*ACTIVITY*. Starting at the top of the entries below, print each line exactly until the line with "describe the state" has been printed too.

*AVAILABLE RECORDS*.
▼

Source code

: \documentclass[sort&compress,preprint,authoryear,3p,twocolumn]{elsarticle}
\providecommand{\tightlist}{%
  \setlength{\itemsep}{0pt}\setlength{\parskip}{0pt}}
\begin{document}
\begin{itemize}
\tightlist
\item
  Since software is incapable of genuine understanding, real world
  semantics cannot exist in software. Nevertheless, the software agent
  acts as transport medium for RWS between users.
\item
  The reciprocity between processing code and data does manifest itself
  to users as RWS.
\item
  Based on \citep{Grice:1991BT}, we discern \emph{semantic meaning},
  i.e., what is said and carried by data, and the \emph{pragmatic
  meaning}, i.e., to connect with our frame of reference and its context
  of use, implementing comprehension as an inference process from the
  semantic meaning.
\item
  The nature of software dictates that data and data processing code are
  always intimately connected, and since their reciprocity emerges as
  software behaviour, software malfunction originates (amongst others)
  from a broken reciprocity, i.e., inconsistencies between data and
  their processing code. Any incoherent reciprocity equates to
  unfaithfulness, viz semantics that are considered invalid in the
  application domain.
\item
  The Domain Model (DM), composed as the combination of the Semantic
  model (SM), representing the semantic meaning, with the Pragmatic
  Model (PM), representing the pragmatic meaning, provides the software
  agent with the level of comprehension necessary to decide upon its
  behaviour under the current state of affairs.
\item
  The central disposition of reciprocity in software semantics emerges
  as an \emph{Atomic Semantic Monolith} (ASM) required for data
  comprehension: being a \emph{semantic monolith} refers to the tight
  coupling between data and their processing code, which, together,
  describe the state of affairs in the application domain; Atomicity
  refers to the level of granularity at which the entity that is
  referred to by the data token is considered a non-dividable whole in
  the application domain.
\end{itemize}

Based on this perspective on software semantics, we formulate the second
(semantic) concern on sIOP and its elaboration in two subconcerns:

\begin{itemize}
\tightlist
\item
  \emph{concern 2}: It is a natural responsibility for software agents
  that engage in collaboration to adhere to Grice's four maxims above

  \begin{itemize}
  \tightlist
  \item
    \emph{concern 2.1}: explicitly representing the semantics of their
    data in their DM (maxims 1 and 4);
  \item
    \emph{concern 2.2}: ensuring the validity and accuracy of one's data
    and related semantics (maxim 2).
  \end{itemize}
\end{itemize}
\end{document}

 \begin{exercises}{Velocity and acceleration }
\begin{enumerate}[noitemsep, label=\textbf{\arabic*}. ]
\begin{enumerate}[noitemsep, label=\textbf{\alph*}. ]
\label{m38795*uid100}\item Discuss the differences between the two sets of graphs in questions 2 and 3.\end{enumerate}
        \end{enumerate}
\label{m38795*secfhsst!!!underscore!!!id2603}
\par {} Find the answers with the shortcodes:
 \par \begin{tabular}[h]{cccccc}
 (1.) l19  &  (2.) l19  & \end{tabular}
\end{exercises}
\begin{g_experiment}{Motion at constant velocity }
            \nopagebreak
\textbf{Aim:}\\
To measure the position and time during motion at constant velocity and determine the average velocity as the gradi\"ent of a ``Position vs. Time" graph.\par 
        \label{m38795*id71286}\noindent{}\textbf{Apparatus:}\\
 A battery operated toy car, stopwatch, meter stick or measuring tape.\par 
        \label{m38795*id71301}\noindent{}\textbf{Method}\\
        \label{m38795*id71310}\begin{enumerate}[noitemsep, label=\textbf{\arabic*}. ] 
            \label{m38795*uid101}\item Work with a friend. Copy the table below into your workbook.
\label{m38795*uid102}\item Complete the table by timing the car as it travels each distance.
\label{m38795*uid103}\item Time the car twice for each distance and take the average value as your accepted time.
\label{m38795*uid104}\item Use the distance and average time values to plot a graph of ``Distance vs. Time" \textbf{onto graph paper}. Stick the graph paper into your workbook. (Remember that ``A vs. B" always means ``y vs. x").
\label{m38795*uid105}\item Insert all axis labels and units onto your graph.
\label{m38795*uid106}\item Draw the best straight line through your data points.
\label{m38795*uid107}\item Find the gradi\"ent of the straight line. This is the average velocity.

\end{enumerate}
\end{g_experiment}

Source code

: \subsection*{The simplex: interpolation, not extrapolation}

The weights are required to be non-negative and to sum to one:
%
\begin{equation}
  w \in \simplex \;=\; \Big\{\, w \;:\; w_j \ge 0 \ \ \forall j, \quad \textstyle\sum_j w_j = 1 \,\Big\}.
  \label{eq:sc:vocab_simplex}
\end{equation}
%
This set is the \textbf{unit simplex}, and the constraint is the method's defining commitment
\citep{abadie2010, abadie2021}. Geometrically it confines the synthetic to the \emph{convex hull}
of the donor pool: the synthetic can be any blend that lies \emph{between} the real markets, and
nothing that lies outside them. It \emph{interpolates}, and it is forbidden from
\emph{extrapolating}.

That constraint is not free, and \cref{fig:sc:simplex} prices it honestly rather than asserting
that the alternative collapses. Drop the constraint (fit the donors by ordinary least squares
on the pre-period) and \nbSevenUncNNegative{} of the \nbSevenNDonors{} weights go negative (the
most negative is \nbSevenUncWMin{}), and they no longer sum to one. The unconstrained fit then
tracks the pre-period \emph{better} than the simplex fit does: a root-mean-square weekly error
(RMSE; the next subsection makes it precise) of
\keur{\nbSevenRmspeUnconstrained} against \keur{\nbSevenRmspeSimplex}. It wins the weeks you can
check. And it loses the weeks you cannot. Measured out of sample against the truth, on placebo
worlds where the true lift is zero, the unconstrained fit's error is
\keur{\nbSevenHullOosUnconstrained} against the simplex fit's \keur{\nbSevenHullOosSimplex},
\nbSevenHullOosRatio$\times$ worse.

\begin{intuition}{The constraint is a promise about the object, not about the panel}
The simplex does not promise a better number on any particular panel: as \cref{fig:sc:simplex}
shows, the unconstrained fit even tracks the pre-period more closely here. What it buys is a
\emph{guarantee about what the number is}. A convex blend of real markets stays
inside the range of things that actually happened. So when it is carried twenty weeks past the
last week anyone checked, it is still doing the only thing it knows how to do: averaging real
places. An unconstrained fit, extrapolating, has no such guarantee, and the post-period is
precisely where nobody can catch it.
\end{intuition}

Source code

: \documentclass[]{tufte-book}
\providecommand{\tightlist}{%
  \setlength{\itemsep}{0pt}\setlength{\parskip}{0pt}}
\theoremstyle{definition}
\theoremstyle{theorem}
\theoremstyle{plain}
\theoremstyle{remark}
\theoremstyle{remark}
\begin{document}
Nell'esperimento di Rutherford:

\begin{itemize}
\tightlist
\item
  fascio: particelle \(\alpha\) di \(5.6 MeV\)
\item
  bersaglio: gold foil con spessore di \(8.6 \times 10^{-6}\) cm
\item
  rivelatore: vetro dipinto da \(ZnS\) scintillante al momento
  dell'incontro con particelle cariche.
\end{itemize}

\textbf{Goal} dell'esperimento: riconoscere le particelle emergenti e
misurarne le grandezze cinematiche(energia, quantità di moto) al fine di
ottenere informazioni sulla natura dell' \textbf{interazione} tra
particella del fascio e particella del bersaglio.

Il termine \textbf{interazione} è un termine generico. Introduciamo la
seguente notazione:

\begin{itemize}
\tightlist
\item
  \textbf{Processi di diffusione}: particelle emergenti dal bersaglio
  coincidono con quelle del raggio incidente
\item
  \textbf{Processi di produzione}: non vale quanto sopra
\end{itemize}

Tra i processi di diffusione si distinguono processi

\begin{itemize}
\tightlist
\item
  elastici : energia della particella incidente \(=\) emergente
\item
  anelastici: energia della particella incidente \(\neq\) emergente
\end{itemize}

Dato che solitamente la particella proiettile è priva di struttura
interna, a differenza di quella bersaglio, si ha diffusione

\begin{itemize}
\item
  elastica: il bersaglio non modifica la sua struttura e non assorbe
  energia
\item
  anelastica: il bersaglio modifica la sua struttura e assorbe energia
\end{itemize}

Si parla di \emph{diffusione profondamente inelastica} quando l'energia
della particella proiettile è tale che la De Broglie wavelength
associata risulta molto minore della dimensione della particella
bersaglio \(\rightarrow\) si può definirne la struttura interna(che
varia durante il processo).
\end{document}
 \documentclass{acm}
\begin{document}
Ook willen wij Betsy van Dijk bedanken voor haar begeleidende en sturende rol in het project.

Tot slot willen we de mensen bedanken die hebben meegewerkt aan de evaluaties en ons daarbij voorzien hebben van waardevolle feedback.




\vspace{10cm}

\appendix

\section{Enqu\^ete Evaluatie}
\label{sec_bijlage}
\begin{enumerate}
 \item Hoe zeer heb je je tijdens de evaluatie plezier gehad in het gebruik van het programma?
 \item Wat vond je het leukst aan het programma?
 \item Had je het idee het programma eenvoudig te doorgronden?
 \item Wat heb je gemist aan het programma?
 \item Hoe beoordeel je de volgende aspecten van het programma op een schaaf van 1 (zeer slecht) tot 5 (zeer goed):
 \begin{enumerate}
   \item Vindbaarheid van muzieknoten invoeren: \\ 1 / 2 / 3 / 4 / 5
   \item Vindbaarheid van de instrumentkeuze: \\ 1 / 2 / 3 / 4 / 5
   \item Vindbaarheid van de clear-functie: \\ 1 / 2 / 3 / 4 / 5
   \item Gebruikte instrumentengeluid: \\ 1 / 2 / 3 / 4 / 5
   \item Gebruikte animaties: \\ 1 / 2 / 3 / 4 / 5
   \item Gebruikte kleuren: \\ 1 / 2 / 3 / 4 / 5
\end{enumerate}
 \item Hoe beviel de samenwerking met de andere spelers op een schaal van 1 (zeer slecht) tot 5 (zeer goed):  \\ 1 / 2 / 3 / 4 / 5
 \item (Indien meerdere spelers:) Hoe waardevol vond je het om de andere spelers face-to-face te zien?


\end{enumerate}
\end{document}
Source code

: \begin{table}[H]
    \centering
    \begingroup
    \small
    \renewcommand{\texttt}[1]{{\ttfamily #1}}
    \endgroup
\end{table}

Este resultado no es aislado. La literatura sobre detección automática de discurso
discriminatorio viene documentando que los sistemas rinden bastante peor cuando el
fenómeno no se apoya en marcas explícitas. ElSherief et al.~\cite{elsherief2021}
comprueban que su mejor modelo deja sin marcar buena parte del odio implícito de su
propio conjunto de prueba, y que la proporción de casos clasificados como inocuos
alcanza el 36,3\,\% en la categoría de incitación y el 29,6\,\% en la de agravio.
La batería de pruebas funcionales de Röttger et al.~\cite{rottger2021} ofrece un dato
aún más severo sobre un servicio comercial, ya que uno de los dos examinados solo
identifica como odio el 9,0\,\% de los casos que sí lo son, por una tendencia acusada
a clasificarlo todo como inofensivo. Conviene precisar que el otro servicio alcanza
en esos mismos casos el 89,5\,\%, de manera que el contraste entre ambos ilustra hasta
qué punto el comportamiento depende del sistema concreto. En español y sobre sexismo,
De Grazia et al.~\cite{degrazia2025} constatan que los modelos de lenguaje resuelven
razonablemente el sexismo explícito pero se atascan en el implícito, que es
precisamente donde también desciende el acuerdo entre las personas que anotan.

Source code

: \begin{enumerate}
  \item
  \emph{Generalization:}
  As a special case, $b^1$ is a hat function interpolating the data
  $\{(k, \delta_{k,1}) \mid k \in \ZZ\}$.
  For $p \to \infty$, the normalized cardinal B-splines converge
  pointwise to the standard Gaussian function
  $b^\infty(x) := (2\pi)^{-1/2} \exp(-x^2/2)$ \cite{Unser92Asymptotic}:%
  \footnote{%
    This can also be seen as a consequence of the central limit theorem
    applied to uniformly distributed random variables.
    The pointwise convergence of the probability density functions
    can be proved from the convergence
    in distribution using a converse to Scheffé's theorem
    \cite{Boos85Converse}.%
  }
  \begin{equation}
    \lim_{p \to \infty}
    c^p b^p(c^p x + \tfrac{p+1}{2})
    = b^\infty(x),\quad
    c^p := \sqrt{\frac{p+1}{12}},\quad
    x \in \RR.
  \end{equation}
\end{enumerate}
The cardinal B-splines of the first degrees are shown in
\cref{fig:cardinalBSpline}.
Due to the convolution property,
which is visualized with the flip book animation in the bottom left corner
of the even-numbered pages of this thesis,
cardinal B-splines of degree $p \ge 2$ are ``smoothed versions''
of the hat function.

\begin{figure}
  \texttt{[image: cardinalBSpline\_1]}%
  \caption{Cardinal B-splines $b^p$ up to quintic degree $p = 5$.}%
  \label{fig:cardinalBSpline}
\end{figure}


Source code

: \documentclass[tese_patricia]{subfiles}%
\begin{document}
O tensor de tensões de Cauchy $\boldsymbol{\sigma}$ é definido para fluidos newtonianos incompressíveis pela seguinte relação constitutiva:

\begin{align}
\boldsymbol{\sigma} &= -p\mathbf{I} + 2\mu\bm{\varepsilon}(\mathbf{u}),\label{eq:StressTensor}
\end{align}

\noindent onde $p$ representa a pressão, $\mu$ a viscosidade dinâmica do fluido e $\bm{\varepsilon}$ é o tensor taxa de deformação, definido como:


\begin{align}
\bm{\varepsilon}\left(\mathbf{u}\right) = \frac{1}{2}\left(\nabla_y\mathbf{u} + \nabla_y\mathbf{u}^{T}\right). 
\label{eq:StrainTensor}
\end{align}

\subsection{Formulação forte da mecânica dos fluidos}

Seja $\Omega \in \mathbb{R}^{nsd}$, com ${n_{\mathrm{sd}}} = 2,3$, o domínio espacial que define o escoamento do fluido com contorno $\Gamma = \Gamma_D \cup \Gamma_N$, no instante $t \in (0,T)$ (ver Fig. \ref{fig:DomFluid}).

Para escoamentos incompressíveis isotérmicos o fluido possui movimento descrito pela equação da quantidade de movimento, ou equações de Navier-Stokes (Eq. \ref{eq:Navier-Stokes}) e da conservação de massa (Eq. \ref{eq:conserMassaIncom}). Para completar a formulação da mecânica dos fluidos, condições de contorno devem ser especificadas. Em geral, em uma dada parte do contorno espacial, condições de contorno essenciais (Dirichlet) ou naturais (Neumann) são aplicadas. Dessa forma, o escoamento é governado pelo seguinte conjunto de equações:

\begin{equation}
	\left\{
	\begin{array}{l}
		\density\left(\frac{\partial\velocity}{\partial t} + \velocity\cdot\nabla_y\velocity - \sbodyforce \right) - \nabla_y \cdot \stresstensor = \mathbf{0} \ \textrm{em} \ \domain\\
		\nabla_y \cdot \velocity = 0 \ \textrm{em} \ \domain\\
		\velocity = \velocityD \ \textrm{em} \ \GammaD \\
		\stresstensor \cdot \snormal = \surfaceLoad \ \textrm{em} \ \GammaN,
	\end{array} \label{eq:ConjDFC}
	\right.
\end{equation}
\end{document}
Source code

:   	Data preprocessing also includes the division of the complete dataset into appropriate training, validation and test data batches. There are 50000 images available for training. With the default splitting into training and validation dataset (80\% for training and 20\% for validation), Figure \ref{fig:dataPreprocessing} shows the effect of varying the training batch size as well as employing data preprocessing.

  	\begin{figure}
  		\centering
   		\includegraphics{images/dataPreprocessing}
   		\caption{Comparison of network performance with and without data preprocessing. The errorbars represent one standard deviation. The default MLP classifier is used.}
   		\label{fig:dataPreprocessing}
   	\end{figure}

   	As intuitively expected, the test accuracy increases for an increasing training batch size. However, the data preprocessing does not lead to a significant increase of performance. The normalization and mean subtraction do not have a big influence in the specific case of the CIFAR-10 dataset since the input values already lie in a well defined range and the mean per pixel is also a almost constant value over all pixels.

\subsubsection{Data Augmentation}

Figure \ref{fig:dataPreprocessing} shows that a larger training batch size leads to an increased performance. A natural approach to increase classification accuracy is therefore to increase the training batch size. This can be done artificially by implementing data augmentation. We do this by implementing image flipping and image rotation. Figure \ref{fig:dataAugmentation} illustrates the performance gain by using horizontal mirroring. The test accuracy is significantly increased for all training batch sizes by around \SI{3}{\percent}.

▲

*REPLY TO THE TASK*.
Source code

: \documentclass[sort&compress,preprint,authoryear,3p,twocolumn]{elsarticle}
\providecommand{\tightlist}{%
  \setlength{\itemsep}{0pt}\setlength{\parskip}{0pt}}
\begin{document}
\begin{itemize}
\tightlist
\item
  Since software is incapable of genuine understanding, real world
  semantics cannot exist in software. Nevertheless, the software agent
  acts as transport medium for RWS between users.
\item
  The reciprocity between processing code and data does manifest itself
  to users as RWS.
\item
  Based on \citep{Grice:1991BT}, we discern \emph{semantic meaning},
  i.e., what is said and carried by data, and the \emph{pragmatic
  meaning}, i.e., to connect with our frame of reference and its context
  of use, implementing comprehension as an inference process from the
  semantic meaning.
\item
  The nature of software dictates that data and data processing code are
  always intimately connected, and since their reciprocity emerges as
  software behaviour, software malfunction originates (amongst others)
  from a broken reciprocity, i.e., inconsistencies between data and
  their processing code. Any incoherent reciprocity equates to
  unfaithfulness, viz semantics that are considered invalid in the
  application domain.
\item
  The Domain Model (DM), composed as the combination of the Semantic
  model (SM), representing the semantic meaning, with the Pragmatic
  Model (PM), representing the pragmatic meaning, provides the software
  agent with the level of comprehension necessary to decide upon its
  behaviour under the current state of affairs.
\item
  The central disposition of reciprocity in software semantics emerges
  as an \emph{Atomic Semantic Monolith} (ASM) required for data
  comprehension: being a \emph{semantic monolith} refers to the tight
  coupling between data and their processing code, which, together,
  describe the state of affairs in the application domain; Atomicity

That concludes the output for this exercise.